▶ _What to do_: A bare number is required: the count of lines in the material below that hold the word "statusHistory".

▶ _Records for this task_:

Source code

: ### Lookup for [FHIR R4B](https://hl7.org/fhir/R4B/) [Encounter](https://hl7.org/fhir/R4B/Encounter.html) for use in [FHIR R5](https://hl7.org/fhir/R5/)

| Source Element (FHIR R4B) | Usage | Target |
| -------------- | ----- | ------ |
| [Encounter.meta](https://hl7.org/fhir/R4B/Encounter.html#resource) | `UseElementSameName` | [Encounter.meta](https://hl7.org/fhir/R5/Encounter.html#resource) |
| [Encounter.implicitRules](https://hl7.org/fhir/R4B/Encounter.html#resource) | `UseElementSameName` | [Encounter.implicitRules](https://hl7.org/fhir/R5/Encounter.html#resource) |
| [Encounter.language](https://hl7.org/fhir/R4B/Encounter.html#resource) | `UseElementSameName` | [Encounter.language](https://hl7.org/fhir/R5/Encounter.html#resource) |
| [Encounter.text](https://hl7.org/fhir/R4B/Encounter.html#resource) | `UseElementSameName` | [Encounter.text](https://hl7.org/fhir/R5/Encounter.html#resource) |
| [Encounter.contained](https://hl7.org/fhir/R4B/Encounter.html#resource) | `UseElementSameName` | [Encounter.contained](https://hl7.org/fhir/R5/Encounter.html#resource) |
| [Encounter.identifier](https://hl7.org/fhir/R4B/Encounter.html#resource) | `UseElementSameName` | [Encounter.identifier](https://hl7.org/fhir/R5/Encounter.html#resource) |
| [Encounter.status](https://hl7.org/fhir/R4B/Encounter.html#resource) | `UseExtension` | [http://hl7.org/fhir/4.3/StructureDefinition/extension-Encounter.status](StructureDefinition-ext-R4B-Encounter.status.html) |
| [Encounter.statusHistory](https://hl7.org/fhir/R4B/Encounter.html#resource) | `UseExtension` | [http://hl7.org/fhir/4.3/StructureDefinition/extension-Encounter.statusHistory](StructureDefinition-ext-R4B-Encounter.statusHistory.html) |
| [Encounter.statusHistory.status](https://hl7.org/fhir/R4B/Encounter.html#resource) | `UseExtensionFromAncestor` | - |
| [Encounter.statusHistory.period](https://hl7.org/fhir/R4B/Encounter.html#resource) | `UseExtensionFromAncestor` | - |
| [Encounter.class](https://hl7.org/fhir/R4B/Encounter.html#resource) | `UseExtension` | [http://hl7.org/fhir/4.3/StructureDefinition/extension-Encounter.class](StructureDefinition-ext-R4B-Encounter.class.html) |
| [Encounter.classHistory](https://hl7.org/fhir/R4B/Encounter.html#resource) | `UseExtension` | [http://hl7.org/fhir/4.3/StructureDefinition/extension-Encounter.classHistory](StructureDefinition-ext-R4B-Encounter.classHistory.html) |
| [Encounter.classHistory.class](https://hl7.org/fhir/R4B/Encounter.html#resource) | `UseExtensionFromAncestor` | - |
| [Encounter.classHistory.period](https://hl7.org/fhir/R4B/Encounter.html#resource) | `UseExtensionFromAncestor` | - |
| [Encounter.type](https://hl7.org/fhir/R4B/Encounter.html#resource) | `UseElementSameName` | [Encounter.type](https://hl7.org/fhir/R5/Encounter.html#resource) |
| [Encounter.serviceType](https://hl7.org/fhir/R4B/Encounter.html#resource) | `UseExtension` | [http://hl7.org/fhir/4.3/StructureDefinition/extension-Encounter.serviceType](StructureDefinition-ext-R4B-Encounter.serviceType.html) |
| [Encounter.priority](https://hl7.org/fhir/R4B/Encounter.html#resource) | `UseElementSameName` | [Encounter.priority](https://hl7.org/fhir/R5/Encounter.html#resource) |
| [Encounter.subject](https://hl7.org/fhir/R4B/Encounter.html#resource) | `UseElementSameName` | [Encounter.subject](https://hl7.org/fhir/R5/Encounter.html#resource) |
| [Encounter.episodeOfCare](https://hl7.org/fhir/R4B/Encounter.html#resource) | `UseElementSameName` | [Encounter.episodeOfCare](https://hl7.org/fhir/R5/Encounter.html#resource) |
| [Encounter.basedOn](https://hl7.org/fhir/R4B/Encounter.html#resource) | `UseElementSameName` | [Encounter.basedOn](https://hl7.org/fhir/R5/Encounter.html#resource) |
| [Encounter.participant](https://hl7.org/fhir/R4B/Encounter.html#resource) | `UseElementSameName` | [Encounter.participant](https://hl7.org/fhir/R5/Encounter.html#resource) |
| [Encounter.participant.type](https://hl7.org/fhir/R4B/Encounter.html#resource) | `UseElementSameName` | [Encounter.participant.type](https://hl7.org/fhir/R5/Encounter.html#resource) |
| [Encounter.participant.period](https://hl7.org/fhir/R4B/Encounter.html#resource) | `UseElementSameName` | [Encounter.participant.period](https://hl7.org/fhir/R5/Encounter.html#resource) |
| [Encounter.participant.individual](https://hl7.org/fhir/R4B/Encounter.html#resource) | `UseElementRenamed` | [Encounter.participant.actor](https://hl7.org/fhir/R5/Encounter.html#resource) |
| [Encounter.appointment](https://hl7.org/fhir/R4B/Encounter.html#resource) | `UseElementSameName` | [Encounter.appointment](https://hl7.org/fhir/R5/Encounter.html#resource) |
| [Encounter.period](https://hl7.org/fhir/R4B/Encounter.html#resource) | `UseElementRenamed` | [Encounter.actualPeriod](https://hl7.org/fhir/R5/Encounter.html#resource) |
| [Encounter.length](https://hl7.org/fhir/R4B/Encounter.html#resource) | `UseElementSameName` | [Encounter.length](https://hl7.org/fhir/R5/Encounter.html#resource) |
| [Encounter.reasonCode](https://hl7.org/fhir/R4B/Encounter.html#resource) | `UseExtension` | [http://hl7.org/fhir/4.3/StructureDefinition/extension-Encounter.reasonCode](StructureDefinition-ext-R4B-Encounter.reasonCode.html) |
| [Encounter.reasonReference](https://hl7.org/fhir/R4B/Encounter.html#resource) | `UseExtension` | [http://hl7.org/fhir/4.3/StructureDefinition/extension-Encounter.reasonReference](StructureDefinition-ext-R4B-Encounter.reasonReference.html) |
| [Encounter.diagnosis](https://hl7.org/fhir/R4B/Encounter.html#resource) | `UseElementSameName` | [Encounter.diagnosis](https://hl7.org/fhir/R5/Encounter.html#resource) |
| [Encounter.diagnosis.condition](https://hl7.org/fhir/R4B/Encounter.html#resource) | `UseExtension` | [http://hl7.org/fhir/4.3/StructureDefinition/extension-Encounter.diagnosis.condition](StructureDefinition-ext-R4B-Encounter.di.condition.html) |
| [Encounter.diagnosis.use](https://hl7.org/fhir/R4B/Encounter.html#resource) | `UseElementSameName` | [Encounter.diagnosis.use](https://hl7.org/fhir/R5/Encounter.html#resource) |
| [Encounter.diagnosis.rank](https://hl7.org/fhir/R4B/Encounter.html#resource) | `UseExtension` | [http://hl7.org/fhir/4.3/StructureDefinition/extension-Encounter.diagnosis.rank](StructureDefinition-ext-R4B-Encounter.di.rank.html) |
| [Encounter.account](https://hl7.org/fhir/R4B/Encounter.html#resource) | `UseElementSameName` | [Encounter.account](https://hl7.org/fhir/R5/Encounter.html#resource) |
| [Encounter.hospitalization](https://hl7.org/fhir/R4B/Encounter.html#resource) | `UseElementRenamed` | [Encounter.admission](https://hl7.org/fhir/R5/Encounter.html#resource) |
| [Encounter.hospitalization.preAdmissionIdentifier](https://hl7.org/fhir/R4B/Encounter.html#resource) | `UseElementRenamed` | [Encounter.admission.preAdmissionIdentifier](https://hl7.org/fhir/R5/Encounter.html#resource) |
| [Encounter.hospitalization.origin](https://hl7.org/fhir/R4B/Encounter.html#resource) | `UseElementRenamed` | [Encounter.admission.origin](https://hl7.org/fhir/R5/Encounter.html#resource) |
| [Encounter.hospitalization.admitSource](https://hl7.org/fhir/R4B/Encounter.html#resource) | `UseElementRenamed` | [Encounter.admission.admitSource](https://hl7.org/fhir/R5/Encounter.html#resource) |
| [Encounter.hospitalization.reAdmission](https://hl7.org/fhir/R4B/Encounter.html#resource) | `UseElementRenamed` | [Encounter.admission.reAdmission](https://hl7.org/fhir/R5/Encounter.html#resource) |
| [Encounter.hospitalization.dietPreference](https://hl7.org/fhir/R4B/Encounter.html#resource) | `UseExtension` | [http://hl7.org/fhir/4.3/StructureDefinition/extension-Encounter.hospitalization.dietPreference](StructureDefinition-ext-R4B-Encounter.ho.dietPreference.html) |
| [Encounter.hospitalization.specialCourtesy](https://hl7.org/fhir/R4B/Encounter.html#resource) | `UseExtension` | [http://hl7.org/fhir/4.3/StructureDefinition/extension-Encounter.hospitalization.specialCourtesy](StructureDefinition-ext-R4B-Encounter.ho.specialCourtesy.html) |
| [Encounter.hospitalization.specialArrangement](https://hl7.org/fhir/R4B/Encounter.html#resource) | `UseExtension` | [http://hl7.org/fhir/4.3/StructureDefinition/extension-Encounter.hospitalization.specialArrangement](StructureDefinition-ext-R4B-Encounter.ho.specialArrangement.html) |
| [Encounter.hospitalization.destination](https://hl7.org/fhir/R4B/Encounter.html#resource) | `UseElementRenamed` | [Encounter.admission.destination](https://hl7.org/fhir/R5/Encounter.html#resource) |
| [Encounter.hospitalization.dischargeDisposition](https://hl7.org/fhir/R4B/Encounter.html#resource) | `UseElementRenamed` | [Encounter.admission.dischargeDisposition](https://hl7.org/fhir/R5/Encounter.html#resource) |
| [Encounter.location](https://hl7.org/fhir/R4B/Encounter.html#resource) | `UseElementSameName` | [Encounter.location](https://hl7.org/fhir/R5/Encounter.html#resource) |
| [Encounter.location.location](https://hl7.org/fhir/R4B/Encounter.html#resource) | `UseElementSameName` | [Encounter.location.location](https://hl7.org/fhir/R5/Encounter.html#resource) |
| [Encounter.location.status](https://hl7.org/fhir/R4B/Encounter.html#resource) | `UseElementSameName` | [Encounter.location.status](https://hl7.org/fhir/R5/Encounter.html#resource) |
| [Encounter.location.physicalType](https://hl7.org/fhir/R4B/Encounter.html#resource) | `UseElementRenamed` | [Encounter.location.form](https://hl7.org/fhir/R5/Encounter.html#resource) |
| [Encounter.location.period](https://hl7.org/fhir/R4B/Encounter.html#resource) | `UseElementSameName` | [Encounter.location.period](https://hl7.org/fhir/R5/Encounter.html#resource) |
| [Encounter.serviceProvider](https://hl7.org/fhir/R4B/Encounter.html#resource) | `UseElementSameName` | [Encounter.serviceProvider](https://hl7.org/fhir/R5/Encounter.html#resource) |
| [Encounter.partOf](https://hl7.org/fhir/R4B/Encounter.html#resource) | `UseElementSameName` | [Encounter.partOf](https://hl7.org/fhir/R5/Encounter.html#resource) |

▶ _Expected output_: 3